- [Source information]

########################################

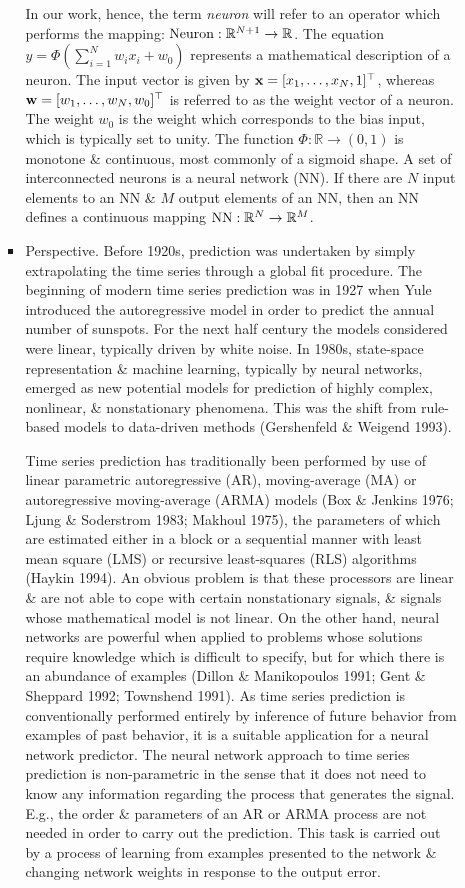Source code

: \documentclass{article}
\begin{document}
\begin{enumerate}
\begin{itemize}
\begin{itemize}
			In our work, hence, the term {\it neuron} will refer to an operator which performs the mapping: ${\rm Neuron}:\mathbb{R}^{N+1}\to\mathbb{R}$. The equation $y = \Phi\left(\sum_{i=1}^N w_ix_i + w_0\right)$ represents a mathematical description of a neuron. The input vector is given by ${\bf x} = [x_1,\ldots,x_N,1]^\top$, whereas ${\bf w} = [w_1,\ldots,w_N,w_0]^\top$ is referred to as the weight vector of a neuron. The weight $w_0$ is the weight which corresponds to the bias input, which is typically set to unity. The function $\Phi:\mathbb{R}\to(0,1)$ is monotone \& continuous, most commonly of a sigmoid shape. A set of interconnected neurons is a neural network (NN).  If there are $N$ input elements to an NN \& $M$ output elements of an NN, then an NN defines a continuous mapping ${\rm NN}:\mathbb{R}^N\to\mathbb{R}^M$.
			\item {\sf Perspective.} Before 1920s, prediction was undertaken by simply extrapolating the time series through a global fit procedure. The beginning of modern time series prediction was in 1927 when Yule introduced the autoregressive model in order to predict the annual number of sunspots. For the next half century the models considered were linear, typically driven by white noise. In 1980s, state-space representation \& machine learning, typically by neural networks, emerged as new potential models for prediction of highly complex, nonlinear, \& nonstationary phenomena. This was the shift from rule-based models to data-driven methods (Gershenfeld \& Weigend 1993).
			
			Time series prediction has traditionally been performed by use of linear parametric autoregressive (AR), moving-average (MA) or autoregressive moving-average (ARMA) models (Box \& Jenkins 1976; Ljung \& Soderstrom 1983; Makhoul 1975), the parameters of which are estimated either in a block or a sequential manner with least mean square (LMS) or recursive least-squares (RLS) algorithms (Haykin 1994). An obvious problem is that these processors are linear \& are not able to cope with certain nonstationary signals, \& signals whose mathematical model is not linear. On the other hand, neural networks are powerful when applied to problems whose solutions require knowledge which is difficult to specify, but for which there is an abundance of examples (Dillon \& Manikopoulos 1991; Gent \& Sheppard 1992; Townshend 1991). As time series prediction is conventionally performed entirely by inference of future behavior from examples of past behavior, it is a suitable application for a neural network predictor. The neural network approach to time series prediction is non-parametric in the sense that it does not need to know any information regarding the process that generates the signal. E.g., the order \& parameters of an AR or ARMA process are not needed in order to carry out the prediction. This task is carried out by a process of learning from examples presented to the network \& changing network weights in response to the output error.
			

\end{itemize}
\end{itemize}
\end{enumerate}
\end{document}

########################################

- [Prompt] Scan the material for "typically" and copy the lines that hold it.

- [Task solution]
			In our work, hence, the term {\it neuron} will refer to an operator which performs the mapping: ${\rm Neuron}:\mathbb{R}^{N+1}\to\mathbb{R}$. The equation $y = \Phi\left(\sum_{i=1}^N w_ix_i + w_0\right)$ represents a mathematical description of a neuron. The input vector is given by ${\bf x} = [x_1,\ldots,x_N,1]^\top$, whereas ${\bf w} = [w_1,\ldots,w_N,w_0]^\top$ is referred to as the weight vector of a neuron. The weight $w_0$ is the weight which corresponds to the bias input, which is typically set to unity. The function $\Phi:\mathbb{R}\to(0,1)$ is monotone \& continuous, most commonly of a sigmoid shape. A set of interconnected neurons is a neural network (NN).  If there are $N$ input elements to an NN \& $M$ output elements of an NN, then an NN defines a continuous mapping ${\rm NN}:\mathbb{R}^N\to\mathbb{R}^M$.
			\item {\sf Perspective.} Before 1920s, prediction was undertaken by simply extrapolating the time series through a global fit procedure. The beginning of modern time series prediction was in 1927 when Yule introduced the autoregressive model in order to predict the annual number of sunspots. For the next half century the models considered were linear, typically driven by white noise. In 1980s, state-space representation \& machine learning, typically by neural networks, emerged as new potential models for prediction of highly complex, nonlinear, \& nonstationary phenomena. This was the shift from rule-based models to data-driven methods (Gershenfeld \& Weigend 1993).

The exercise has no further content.